WORK INSTRUCTIONS:
Whenever a line of the records below contains the word "export", copy that line.

GIVEN RECORDS:

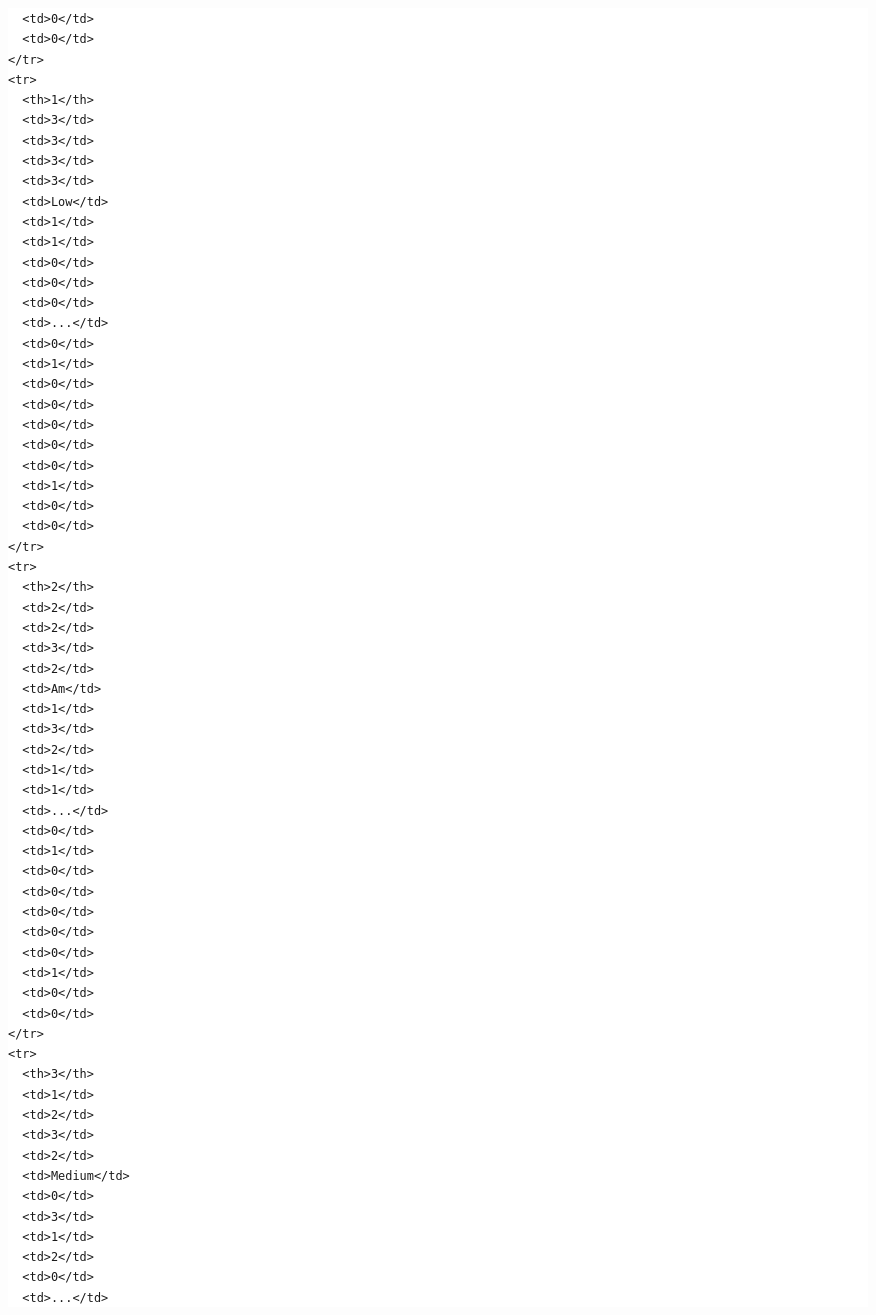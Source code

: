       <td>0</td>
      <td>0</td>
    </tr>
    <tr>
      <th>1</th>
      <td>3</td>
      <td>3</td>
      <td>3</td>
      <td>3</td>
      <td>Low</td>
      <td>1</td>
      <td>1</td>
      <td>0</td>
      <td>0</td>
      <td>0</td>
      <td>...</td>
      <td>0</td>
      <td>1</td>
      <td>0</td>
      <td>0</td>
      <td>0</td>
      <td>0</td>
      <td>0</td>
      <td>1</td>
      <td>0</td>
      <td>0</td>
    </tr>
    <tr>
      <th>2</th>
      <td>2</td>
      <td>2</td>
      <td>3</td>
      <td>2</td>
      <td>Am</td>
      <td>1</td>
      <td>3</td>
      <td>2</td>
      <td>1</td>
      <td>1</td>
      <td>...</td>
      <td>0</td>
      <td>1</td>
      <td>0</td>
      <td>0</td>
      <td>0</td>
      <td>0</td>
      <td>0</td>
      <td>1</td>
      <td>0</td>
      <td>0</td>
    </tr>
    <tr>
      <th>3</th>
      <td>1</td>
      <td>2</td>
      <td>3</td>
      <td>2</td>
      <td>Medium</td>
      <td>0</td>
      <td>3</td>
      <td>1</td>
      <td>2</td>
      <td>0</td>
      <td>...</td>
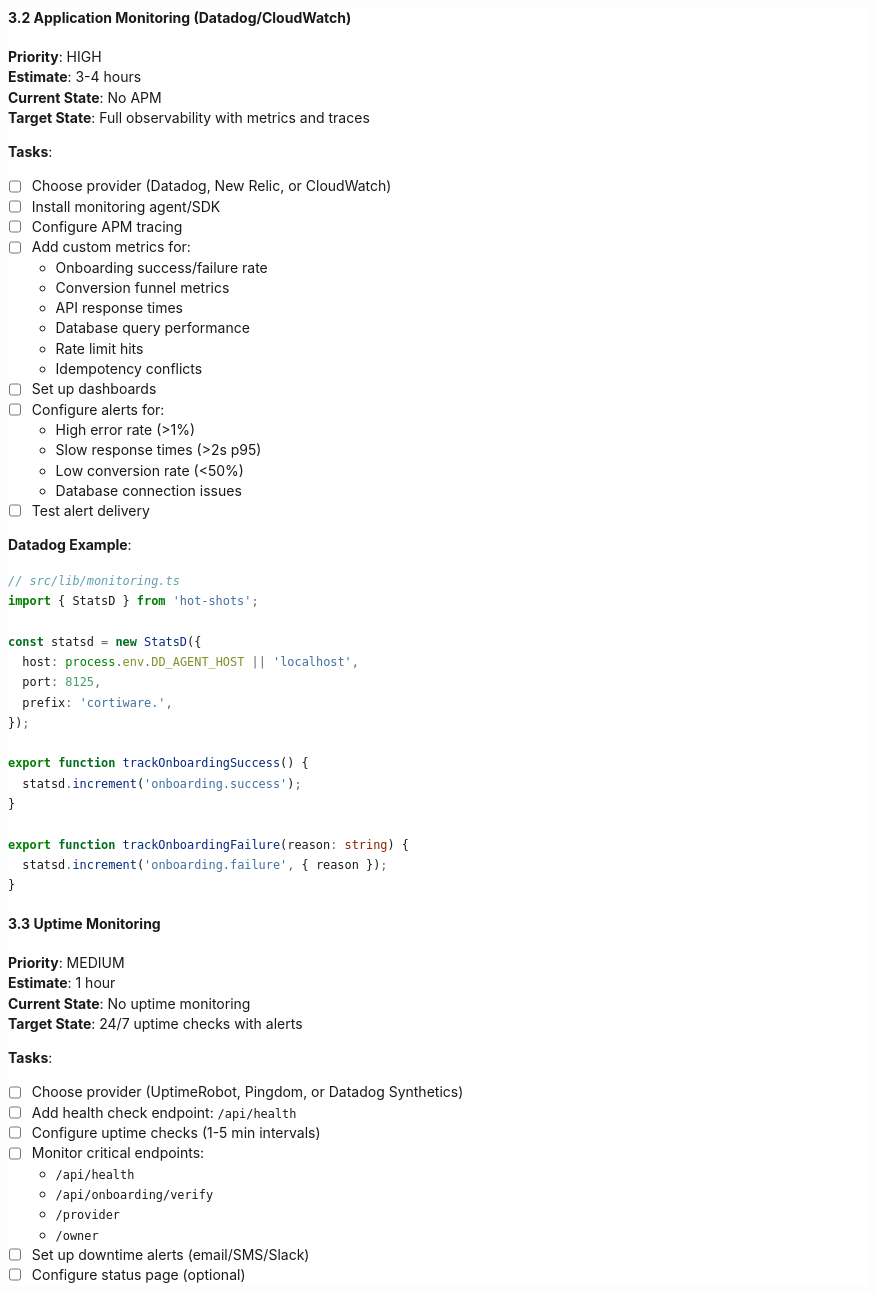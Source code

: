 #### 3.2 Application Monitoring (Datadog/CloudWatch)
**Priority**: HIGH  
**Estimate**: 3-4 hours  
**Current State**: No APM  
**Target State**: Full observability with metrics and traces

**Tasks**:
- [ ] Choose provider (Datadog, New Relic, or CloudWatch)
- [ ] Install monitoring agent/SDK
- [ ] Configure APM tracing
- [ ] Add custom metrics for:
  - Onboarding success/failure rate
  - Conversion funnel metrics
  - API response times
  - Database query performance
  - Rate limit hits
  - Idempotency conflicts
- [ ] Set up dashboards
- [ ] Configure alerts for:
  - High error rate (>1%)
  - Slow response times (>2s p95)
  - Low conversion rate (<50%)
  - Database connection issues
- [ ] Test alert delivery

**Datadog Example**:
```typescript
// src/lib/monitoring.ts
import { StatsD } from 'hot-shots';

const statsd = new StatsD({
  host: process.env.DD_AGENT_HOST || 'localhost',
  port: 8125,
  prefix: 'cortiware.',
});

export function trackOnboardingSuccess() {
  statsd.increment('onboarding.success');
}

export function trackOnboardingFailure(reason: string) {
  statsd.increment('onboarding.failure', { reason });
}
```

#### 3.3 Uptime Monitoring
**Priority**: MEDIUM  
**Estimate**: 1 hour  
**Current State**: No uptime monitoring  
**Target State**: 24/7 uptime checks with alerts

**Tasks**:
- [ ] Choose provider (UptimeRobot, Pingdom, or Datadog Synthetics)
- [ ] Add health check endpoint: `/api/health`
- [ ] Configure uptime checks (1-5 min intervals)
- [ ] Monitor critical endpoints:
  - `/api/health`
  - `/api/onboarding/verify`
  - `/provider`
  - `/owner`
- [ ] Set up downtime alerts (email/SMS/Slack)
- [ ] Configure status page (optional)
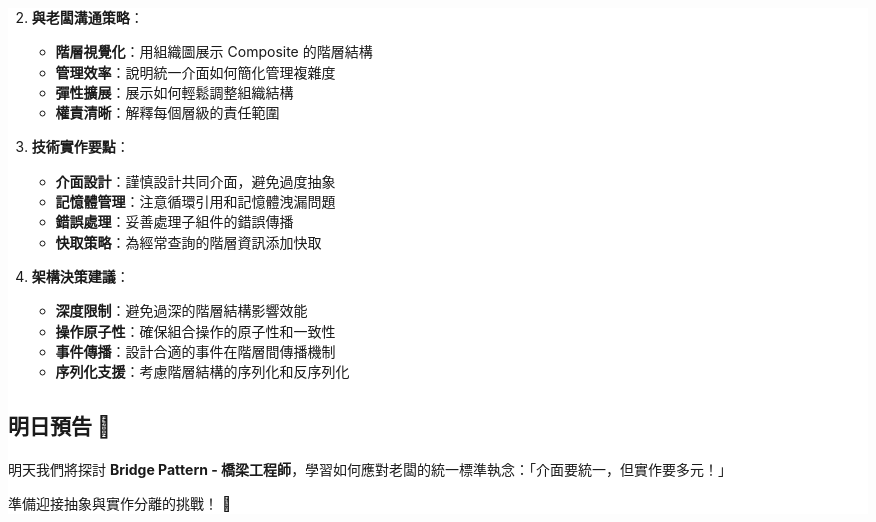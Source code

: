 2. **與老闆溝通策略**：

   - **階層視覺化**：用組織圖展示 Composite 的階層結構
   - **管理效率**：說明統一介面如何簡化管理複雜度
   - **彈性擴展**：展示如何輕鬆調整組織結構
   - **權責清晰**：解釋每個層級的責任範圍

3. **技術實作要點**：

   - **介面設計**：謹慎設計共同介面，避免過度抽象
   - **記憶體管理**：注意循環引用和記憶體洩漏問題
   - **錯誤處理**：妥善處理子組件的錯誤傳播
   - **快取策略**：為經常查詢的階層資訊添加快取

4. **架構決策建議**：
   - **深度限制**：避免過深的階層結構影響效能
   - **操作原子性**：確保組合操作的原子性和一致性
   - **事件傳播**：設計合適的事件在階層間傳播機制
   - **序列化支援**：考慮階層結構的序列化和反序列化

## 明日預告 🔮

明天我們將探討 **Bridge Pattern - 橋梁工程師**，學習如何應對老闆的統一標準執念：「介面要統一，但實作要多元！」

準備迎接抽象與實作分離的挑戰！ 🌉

RESPONSE BOX:
export function trackOnboardingSuccess() {
export function trackOnboardingFailure(reason: string) {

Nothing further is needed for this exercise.